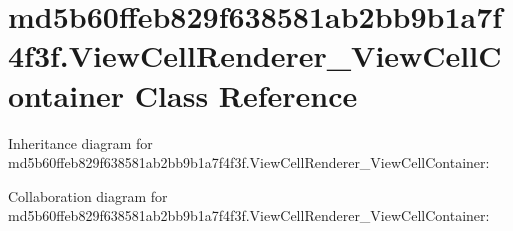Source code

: \hypertarget{classmd5b60ffeb829f638581ab2bb9b1a7f4f3f_1_1_view_cell_renderer___view_cell_container}{}\section{md5b60ffeb829f638581ab2bb9b1a7f4f3f.\+View\+Cell\+Renderer\+\_\+\+View\+Cell\+Container Class Reference}
\label{classmd5b60ffeb829f638581ab2bb9b1a7f4f3f_1_1_view_cell_renderer___view_cell_container}


Inheritance diagram for md5b60ffeb829f638581ab2bb9b1a7f4f3f.\+View\+Cell\+Renderer\+\_\+\+View\+Cell\+Container\+:


Collaboration diagram for md5b60ffeb829f638581ab2bb9b1a7f4f3f.\+View\+Cell\+Renderer\+\_\+\+View\+Cell\+Container\+:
□ □ □ □ □
**Your task:** Each record above goes into the copy unchanged; the pictures do not.

**Reply to the exercise:**
Source code

: \hypertarget{classmd5b60ffeb829f638581ab2bb9b1a7f4f3f_1_1_view_cell_renderer___view_cell_container}{}\section{md5b60ffeb829f638581ab2bb9b1a7f4f3f.\+View\+Cell\+Renderer\+\_\+\+View\+Cell\+Container Class Reference}
\label{classmd5b60ffeb829f638581ab2bb9b1a7f4f3f_1_1_view_cell_renderer___view_cell_container}


Inheritance diagram for md5b60ffeb829f638581ab2bb9b1a7f4f3f.\+View\+Cell\+Renderer\+\_\+\+View\+Cell\+Container\+:


Collaboration diagram for md5b60ffeb829f638581ab2bb9b1a7f4f3f.\+View\+Cell\+Renderer\+\_\+\+View\+Cell\+Container\+:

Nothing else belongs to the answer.